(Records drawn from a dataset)

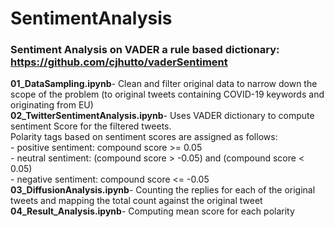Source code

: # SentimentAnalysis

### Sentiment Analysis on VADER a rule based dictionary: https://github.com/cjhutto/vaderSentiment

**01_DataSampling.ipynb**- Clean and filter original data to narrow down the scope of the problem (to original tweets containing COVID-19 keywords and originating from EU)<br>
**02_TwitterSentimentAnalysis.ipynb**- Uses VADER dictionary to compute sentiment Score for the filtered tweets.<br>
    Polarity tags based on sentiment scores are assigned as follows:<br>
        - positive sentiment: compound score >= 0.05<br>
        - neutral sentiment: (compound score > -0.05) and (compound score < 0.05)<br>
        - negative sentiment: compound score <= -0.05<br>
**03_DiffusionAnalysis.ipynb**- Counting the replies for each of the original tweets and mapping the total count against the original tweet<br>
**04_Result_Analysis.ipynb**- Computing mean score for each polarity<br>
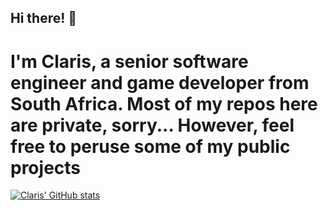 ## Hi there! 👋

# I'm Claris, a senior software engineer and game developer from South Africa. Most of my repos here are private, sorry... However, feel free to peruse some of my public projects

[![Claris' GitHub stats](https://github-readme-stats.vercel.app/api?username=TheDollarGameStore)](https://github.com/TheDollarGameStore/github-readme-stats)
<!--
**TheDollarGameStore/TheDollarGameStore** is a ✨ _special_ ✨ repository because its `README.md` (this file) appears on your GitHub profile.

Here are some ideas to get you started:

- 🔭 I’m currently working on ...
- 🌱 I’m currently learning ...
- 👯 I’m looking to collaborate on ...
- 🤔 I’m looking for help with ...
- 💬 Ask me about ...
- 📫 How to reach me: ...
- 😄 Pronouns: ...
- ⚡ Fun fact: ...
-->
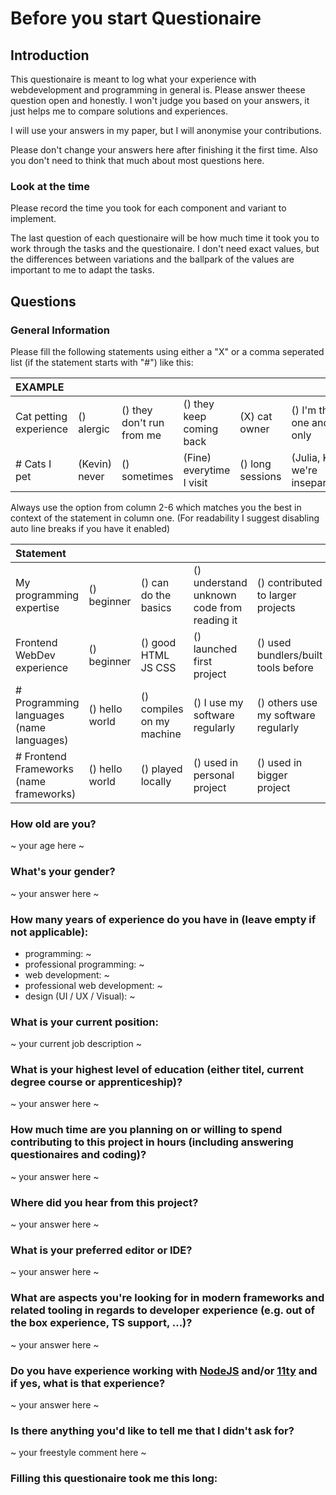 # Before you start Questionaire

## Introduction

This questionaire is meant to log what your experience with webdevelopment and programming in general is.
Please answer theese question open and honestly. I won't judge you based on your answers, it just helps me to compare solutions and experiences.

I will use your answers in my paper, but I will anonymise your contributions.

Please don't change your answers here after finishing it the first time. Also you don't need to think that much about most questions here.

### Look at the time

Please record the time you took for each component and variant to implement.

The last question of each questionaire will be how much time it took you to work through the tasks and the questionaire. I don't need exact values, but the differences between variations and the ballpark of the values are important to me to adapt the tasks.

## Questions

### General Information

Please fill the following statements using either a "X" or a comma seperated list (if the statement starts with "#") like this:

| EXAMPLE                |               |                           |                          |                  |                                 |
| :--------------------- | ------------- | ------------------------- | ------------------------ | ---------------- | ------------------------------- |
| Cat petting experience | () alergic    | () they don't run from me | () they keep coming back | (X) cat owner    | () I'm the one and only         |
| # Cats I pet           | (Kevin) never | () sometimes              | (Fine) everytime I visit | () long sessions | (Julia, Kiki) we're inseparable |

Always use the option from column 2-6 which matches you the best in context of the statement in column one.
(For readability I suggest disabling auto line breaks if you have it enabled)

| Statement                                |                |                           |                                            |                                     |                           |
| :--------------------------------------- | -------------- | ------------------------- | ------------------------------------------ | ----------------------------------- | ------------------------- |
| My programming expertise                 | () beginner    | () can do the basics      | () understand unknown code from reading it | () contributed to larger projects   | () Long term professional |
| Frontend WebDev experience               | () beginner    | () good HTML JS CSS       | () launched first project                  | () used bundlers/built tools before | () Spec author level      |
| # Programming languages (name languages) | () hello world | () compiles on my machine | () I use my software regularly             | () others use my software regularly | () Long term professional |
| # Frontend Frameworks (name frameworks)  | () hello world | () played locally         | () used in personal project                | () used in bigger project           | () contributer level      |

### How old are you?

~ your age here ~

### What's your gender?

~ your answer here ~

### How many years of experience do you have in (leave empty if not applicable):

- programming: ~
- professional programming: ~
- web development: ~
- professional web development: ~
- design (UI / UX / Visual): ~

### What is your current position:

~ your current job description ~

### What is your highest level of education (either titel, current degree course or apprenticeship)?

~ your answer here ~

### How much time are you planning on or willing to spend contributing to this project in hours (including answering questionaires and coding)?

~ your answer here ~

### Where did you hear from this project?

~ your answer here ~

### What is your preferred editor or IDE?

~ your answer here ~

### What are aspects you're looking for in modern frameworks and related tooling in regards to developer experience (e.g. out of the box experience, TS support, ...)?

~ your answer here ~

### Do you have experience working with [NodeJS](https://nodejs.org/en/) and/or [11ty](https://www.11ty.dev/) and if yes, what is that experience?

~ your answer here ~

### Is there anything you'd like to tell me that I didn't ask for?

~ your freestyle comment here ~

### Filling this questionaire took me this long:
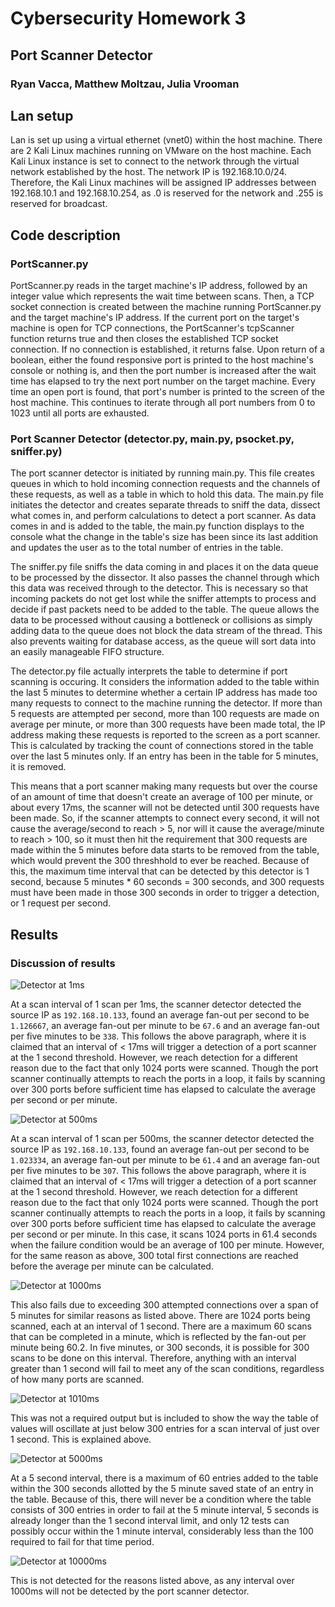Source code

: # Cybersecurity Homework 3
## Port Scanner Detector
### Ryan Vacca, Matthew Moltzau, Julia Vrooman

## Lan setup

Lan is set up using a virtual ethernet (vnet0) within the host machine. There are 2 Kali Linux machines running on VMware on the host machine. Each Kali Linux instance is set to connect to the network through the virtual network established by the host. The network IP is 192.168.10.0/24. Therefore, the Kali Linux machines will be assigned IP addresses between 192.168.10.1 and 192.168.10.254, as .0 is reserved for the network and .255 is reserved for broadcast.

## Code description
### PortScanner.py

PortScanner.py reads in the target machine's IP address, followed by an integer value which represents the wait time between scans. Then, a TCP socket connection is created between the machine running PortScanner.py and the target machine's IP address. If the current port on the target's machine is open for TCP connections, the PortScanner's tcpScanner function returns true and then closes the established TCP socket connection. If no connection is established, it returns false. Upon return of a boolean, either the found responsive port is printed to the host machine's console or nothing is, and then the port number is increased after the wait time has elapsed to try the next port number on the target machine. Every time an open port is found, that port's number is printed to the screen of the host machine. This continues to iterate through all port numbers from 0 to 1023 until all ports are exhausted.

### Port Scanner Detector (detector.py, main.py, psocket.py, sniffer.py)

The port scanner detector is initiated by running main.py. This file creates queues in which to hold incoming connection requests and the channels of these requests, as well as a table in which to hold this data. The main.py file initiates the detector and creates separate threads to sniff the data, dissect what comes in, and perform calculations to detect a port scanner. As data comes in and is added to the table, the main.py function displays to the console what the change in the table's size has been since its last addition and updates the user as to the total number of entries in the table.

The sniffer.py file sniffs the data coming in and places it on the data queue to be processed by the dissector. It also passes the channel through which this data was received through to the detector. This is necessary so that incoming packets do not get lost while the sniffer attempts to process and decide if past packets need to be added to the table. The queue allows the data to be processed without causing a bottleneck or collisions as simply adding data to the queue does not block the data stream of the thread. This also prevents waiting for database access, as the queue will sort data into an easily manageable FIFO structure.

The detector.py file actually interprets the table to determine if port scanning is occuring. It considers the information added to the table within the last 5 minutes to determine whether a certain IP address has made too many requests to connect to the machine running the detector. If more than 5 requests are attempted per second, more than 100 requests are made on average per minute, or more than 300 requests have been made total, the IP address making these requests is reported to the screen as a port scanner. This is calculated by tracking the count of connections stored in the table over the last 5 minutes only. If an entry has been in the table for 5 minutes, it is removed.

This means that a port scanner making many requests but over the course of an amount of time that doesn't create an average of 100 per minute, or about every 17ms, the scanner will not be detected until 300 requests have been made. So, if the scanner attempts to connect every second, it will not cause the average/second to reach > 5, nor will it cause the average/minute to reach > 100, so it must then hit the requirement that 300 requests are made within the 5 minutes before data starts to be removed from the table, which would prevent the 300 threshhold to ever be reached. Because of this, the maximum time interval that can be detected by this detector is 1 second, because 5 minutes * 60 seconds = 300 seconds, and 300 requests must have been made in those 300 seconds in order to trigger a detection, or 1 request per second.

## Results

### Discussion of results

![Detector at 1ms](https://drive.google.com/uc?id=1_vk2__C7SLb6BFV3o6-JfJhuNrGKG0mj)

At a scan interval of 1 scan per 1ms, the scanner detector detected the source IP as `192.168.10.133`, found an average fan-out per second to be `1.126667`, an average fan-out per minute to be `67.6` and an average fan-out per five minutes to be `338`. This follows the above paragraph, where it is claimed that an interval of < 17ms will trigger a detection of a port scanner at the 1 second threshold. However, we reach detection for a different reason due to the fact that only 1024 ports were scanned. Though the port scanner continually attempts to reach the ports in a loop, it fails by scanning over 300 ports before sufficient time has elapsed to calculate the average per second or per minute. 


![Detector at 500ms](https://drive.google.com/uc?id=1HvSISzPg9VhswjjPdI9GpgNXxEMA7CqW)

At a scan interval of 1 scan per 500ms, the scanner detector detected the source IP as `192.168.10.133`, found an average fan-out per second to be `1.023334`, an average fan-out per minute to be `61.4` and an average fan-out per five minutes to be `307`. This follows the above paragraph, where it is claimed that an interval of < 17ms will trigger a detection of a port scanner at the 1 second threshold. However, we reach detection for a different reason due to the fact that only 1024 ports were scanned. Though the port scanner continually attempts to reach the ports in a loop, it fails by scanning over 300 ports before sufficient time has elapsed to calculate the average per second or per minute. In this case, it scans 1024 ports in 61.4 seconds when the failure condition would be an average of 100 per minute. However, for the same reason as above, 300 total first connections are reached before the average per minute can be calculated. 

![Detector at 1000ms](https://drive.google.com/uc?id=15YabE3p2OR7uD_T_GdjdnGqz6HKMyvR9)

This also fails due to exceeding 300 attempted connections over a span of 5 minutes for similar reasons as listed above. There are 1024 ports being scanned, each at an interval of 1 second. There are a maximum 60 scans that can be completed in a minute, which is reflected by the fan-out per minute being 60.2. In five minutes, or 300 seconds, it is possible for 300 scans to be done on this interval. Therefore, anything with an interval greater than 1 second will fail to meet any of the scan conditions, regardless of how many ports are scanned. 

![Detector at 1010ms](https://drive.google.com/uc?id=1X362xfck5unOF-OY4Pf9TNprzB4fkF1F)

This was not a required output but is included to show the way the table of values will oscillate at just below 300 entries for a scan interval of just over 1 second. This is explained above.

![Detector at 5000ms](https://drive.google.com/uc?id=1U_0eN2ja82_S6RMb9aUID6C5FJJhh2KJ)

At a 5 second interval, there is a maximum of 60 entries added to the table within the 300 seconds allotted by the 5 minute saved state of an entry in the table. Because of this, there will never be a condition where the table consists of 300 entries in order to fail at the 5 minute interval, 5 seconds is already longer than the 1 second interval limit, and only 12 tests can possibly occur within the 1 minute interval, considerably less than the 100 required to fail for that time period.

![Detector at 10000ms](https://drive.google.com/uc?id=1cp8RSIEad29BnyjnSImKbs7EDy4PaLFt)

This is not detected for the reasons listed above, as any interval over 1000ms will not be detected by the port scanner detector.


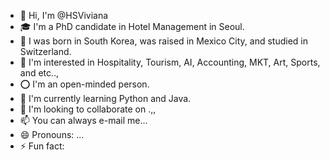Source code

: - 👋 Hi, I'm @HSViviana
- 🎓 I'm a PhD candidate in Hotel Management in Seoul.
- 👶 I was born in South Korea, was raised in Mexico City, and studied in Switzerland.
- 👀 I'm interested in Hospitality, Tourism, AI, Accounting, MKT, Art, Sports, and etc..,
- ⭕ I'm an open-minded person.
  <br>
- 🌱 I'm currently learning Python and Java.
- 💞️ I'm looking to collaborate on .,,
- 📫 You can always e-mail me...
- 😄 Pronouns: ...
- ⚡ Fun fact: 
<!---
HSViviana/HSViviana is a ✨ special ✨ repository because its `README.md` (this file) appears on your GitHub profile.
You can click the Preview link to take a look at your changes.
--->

## The problem
Would you reproduce, exactly and with nothing added, every line from the beginning of the entries above through the line that contains "originating from EU)<br>", both included, leaving out the pictures?

## Task response
Source code

: # SentimentAnalysis

### Sentiment Analysis on VADER a rule based dictionary: https://github.com/cjhutto/vaderSentiment

**01_DataSampling.ipynb**- Clean and filter original data to narrow down the scope of the problem (to original tweets containing COVID-19 keywords and originating from EU)<br>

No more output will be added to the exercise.